# Powermatic PM1900



## SMLWinds (Jan 25, 2012)

So I admit that I am new to woodworking and know little to nothing about dust collection (basically all I know is that you want to have it!) I'm certain a few of you will chuckle at this message and that is all right! I am just getting my shop set up and am slowly buying very high quality items--Festool, SawStop, etc. I generally research things and go for the top of the line.

I haven't learned anything about dust collection yet but someone today offerred me a brand new Powermatic PM1900 for $500 (I think they retail around $1300). I think this is a good deal, but is that dust collector in the elite class with the other tools I am buying? My approach is that I only want to buy things once so I don't want to "upgrade" later. Is this a machine that will serve me well for years to come or is it one that after I use it and learn about collectors I'll be wishing I had paid a little more and gotten the best?

Are there dust collectors out there much better than that one for a really high class home shop? If there are better machines out there I'll wait and buy one when the time comes but if this is a cream of the crop type of machine I'll gladly grab it for a discounted price!


----------



## toolguy1000 (Oct 4, 2012)

SMLWinds said:


> So I admit that I am new to woodworking and know little to nothing about dust collection (basically all I know is that you want to have it!) I'm certain a few of you will chuckle at this message and that is all right! I am just getting my shop set up and am slowly buying very high quality items--Festool, SawStop, etc. I generally research things and go for the top of the line.
> 
> ahh, the target powermatic customer.
> 
> ...


hope the above helps. it is, IMHO, wrong thinking to equate pricey machinery with machinery that will produce better WW results all on their own. cabinet saws, cyclones, 8-12" jointers and 15" stationary planers are nice, but they are only as good as the woodworker using them. there are brands out there that like to present themselves as "high quality" machines, but they won't do anything that a comparable grizzly (for example) can't do. they'll just, IMHO, lighten your wallet faster.


----------



## woodnthings (Jan 24, 2009)

*dust collectors are pretty basic*

There are many fine points to get top performance but they are basically all the same.

There's a motor attached to a blower or impeller.
The suction created varies in CFM from 400 to 1700 CFM and up depending.... on motor HP and impeller size.

They all have a filter to clean the expelled air which goes back into the shop. The filters are of varying efficiency depending.... on the closeness of the weave of the fabric OR the type and number of pleats in the cannister. As the filter get clogged with dust to becomes a "better" filter but loses performance.

This is why a "pre-collector " separator is good. Some are free standing others are a cyclone which is built under the blower assembly. Cyclone are more efficient, but more expensive.

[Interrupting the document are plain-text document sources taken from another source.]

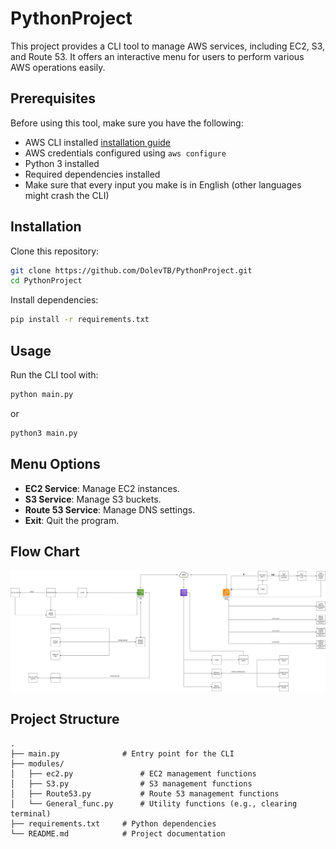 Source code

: # PythonProject

This project provides a CLI tool to manage AWS services, including EC2, S3, and Route 53. It offers an interactive menu for users to perform various AWS operations easily.

## Prerequisites

Before using this tool, make sure you have the following:

- AWS CLI installed [installation guide](https://docs.aws.amazon.com/cli/latest/userguide/getting-started-install.html)
- AWS credentials configured using `aws configure`
- Python 3 installed
- Required dependencies installed
- Make sure that every input you make is in English (other languages might crash the CLI)

## Installation

Clone this repository:

```bash
git clone https://github.com/DolevTB/PythonProject.git
cd PythonProject
```

Install dependencies:

```bash
pip install -r requirements.txt
```

## Usage

Run the CLI tool with:

```bash
python main.py
```
or
```bash
python3 main.py
```

## Menu Options

- **EC2 Service**: Manage EC2 instances.
- **S3 Service**: Manage S3 buckets.
- **Route 53 Service**: Manage DNS settings.
- **Exit**: Quit the program.
  
## Flow Chart
![My image](images/Flow%20Chart%20AWS-Python-Project.jpg)

## Project Structure

```
.
├── main.py              # Entry point for the CLI
├── modules/
│   ├── ec2.py               # EC2 management functions
│   ├── S3.py                # S3 management functions
│   ├── Route53.py           # Route 53 management functions
│   └── General_func.py      # Utility functions (e.g., clearing terminal)
├── requirements.txt     # Python dependencies
└── README.md            # Project documentation
```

As you add separators which are "stages" in the line of filtration you increase performance, BUT it requires more CFMs to move more air due to the restrictive nature of more plumbing elbows and units. More CFMs require better impellers and more HP motors.

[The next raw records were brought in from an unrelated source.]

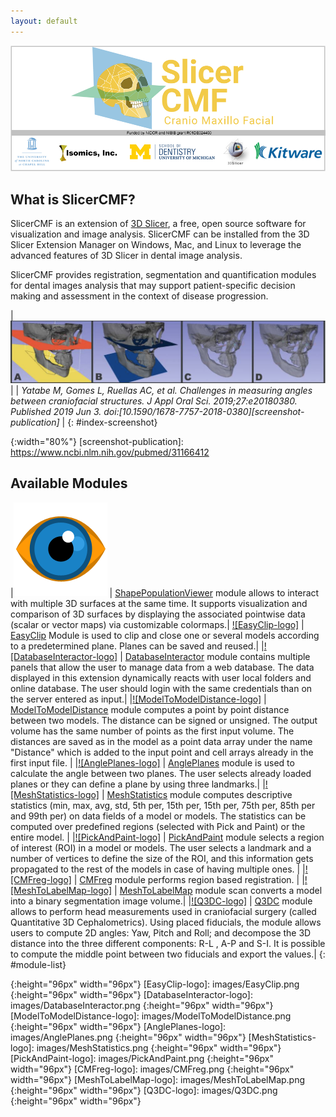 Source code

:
 ```yaml
---
layout: default
---
```


![SlicerCMF](images/SlicerCMFSplashScreen.png "SlicerCMF is a collaboration between UNC-CH, UofM Dentistry, Isomics and Kitware.")

What is SlicerCMF?
------------------

SlicerCMF is an extension of [3D Slicer][slicer], a free, open source software for visualization and image analysis. SlicerCMF can be installed from the 3D Slicer Extension Manager on Windows, Mac, and Linux to leverage the advanced features of 3D Slicer in dental image analysis.

SlicerCMF provides registration, segmentation and quantification modules for dental images analysis that may support patient-specific decision making and assessment in the context of disease progression.

| ![screenshot] |
| *Yatabe M, Gomes L, Ruellas AC, et al. Challenges in measuring angles between craniofacial structures. J Appl Oral Sci. 2019;27:e20180380. Published 2019 Jun 3. doi:[10.1590/1678-7757-2018-0380][screenshot-publication]* |
{: #index-screenshot}

[slicer]: https://slicer.org
[screenshot]: images/slicercmf-angles-between-craniofacial-structures.png
{:width="80%"}
[screenshot-publication]: https://www.ncbi.nlm.nih.gov/pubmed/31166412

Available Modules
-----------------

|[![ShapePopulationViewer-logo]][ShapePopulationViewer] | [ShapePopulationViewer] module allows to interact with multiple 3D surfaces at the same time. It supports visualization and comparison of 3D surfaces by displaying the associated pointwise data (scalar or vector maps) via customizable colormaps.|
[![EasyClip-logo]][EasyClip] | [EasyClip] Module is used to clip and close one or several models according to a predetermined plane. Planes can be saved and reused.|
|[![DatabaseInteractor-logo]][DatabaseInteractor] | [DatabaseInteractor] module contains multiple panels that allow the user to manage data from a web database. The data displayed in this extension dynamically reacts with user local folders and online database. The user should login with the same credentials than on the server entered as input.|
|[![ModelToModelDistance-logo]][ModelToModelDistance] | [ModelToModelDistance] module computes a point by point distance between two models. The distance can be signed or unsigned. The output volume has the same number of points as the first input volume. The distances are saved as in the model as a point data array under the name "Distance" which is added to the input point and cell arrays already in the first input file. |
|[![AnglePlanes-logo]][AnglePlanes] | [AnglePlanes] module is used to calculate the angle between two planes. The user selects already loaded planes or they can define a plane by using three landmarks.|
|[![MeshStatistics-logo]][MeshStatistics] | [MeshStatistics] module computes descriptive statistics (min, max, avg, std, 5th per, 15th per, 15th per, 75th per, 85th per and 99th per) on data fields of a model or models. The statistics can be computed over predefined regions (selected with Pick and Paint) or the entire model. |
|[![PickAndPaint-logo]][PickAndPaint] | [PickAndPaint] module selects a region of interest (ROI) in a model or models. The user selects a landmark and a number of vertices to define the size of the ROI, and this information gets propagated to the rest of the models in case of having multiple ones. |
|[![CMFreg-logo]][CMFreg] | [CMFreg] module performs region based registration. |
|[![MeshToLabelMap-logo]][MeshToLabelMap] | [MeshToLabelMap] module scan converts a model into a binary segmentation image volume.|
|[![Q3DC-logo]][Q3DC] | [Q3DC] module allows to perform head measurements used in craniofacial surgery (called Quantitative 3D Cephalometrics). Using placed fiducials, the module allows users to compute 2D angles: Yaw, Pitch and Roll; and decompose the 3D distance into the three different components: R-L , A-P and S-I. It is possible to compute the middle point between two fiducials and export the values.|
{: #module-list}

[ShapePopulationViewer-logo]: images/ShapePopulationViewer.png
{:height="96px" width="96px"}
[EasyClip-logo]: images/EasyClip.png
{:height="96px" width="96px"}
[DatabaseInteractor-logo]: images/DatabaseInteractor.png
{:height="96px" width="96px"}
[ModelToModelDistance-logo]: images/ModelToModelDistance.png
{:height="96px" width="96px"}
[AnglePlanes-logo]: images/AnglePlanes.png
{:height="96px" width="96px"}
[MeshStatistics-logo]: images/MeshStatistics.png
{:height="96px" width="96px"}
[PickAndPaint-logo]: images/PickAndPaint.png
{:height="96px" width="96px"}
[CMFreg-logo]: images/CMFreg.png
{:height="96px" width="96px"}
[MeshToLabelMap-logo]: images/MeshToLabelMap.png
{:height="96px" width="96px"}
[Q3DC-logo]: images/Q3DC.png
{:height="96px" width="96px"}

[ShapePopulationViewer]: https://www.slicer.org/wiki/Documentation/4.10/Extensions/ShapePopulationViewer
[EasyClip]: https://www.slicer.org/wiki/Documentation/4.10/Extensions/EasyClip
[DatabaseInteractor]: https://www.slicer.org/wiki/Documentation/4.10/Extensions/DatabaseInteractor
[ModelToModelDistance]: https://www.slicer.org/wiki/Documentation/4.10/Extensions/ModelToModelDistance
[AnglePlanes]: https://www.slicer.org/wiki/Documentation/4.10/Extensions/AnglePlanes
[MeshStatistics]: https://www.slicer.org/wiki/Documentation/4.10/Extensions/MeshStatistics
[PickAndPaint]: https://www.slicer.org/wiki/Documentation/4.10/Extensions/PickAndPaint
[CMFreg]: https://www.slicer.org/wiki/Documentation/4.10/Extensions/CMFreg
[MeshToLabelMap]: https://www.slicer.org/wiki/Documentation/4.10/Extensions/MeshToLabelMap
[Q3DC]: https://www.slicer.org/wiki/Documentation/4.10/Extensions/Q3DC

Having said all that. ... you will achieve the best dust collection by minimizing the length of flex hose, and the use of shop vacs off the smaller ports on your sanders, miter saws, bandsaws, radial saws, and over arm DC on the table saw. You can't get top of the line efficiency with just one type of DC, the free standing or overhead linr type of system. You still need point of generation collection with a high velocity shop vac.
Large dust hoods behind the miter saws and radial saws will get a lot of the dust spit off behind the blade, but not all of it.

This is all based on just my experience, nothing scientific here.

Finally, you will need also an overhead air filtration system to catch the airborne particles which get missed by the main DC. Here's some of the things I have done in my own shop:

http://www.woodworkingtalk.com/f7/dust-collection-woodnthings-shop-part-1-a-20273/


----------



## Al B Thayer (Dec 10, 2011)

SML

Well since you opened the can of worms. I like quality tools too. And while I think the Sawstop is a well made tool. To me the break system is tantamount to a boat anchor. I have never touched the saw blade in 45 years. It's a big PITB. You will also have to get another cartridge when using a dado blade. 8" only. Also the saw will keep you from cutting OFF your finger but it's still going to get cut. It's not perfect. I have a Delta Unisaw. If I were to do it over again. I would buy the Powermatic. But nothing on my saw has ever broke down in 30 years so I'm going to keep it. 

Fe$tool is also a great product. Some of their tools are best of all. Some are same as other tools. Consider these aspects that make their product so expensive without adding to the quality of the tool.

Poor exchange rate. $1 to $1.27. Spending $500 costs you $125. 

They pay higher taxes which gets handed down to we the consumer. 

They have a tight distribution policy. Doesn't mater which dealer you buy them from. You pay the same price. Dealers can't discount the tools to attract sales and so on. 

Extras and add on's are very expensive. Pad for your sander is $45. PC and DeWalt are $15. And if you want the one for waxing it's over $75. This is just one example.

For the most part it's still a plastic tool and a few have funny handles. But did I mention they are great tools?

DC

You have to decide if you are going to turn it on and off, run it with one tool at a time or turn it on when you start the day and let it run till your finished. 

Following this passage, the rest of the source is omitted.